Yo momma so stupid she asked me what kind of jeans I had on and I said
"guess" so she said levi's.
Yo momma so stupid she called information to get the number for 411 ...
YO MAMMA SO UGLY
Yo Mama's so ugly when she walks by the bathroom the toilet flushes
Yo momma so ugly when she joined an ugly contest, they said "Sorry, no
professionals."
Yo momma so ugly just after she was born, her mother said "What a
treasure!" and her father said "Yes, let's go bury it."
Yo momma so ugly they push her face into dough to make gorilla cookies.
Yo momma so ugly instead of putting the bungee cord around her ankle, they
put it around her neck
Yo momma so ugly she gets 364 extra days to dress up for Halloween.
Yo momma so ugly when she walks into a bank, they turn off the
surveillence cameras
Yo momma so ugly her mom had to tie a steak around her neck to get the
dogs to play with her.
Yo momma so ugly the government moved Halloween to her birthday.
Yo momma so ugly that if ugly were bricks she'd have her own projects.
Yo momma so ugly she made an onion cry.
Yo momma so ugly when they took her to the beautician it took 12 hours...
for a quote!
Yo momma so ugly she tried to take a bath the water jumped out!

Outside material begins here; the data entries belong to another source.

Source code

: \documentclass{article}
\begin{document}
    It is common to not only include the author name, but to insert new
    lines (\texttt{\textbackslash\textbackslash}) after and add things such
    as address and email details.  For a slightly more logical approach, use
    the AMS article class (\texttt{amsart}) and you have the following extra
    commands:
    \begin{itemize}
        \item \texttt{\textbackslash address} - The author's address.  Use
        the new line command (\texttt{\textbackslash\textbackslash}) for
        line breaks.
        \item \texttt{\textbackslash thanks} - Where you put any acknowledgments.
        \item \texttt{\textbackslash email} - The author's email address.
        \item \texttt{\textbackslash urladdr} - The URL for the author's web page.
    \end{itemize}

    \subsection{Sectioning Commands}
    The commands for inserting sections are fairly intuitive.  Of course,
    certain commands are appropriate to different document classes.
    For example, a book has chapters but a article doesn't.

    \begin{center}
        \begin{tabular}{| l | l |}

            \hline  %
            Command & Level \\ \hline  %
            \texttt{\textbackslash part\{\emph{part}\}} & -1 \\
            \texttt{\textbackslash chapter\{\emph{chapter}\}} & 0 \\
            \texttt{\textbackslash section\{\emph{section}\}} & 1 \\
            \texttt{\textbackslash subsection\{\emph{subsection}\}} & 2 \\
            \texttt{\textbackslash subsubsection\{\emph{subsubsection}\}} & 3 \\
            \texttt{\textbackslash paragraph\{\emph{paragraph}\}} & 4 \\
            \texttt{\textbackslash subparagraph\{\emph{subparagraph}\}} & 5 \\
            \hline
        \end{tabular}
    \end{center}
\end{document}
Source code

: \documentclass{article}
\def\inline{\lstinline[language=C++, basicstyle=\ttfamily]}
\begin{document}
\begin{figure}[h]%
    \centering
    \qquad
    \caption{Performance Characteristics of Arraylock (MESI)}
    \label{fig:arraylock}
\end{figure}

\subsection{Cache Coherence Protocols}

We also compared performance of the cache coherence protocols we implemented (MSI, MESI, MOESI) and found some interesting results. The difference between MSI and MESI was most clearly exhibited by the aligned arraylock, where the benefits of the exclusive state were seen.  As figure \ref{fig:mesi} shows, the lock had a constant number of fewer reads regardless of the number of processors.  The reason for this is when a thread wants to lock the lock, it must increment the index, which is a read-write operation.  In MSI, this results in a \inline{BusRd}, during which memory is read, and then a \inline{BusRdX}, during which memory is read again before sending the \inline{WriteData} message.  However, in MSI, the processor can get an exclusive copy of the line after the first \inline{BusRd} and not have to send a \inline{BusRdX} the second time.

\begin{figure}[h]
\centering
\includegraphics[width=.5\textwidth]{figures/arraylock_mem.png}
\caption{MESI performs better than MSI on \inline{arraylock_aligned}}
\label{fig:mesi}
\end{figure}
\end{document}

Yo momma so ugly she looks out the window and gets arrested!
Yo momma so ugly even Rice Krispies won't talk to her!
Yo momma so ugly Ted Danson wouldn't date her!
Yo momma so ugly for Halloween she trick or treats on the phone!
Yo momma so ugly she turned Medusa to stone!
Yo momma so ugly people go as her for Halloween.
Yo momma so ugly she scares the roaches away.
Yo momma so ugly I heard that your dad first met her at the pound.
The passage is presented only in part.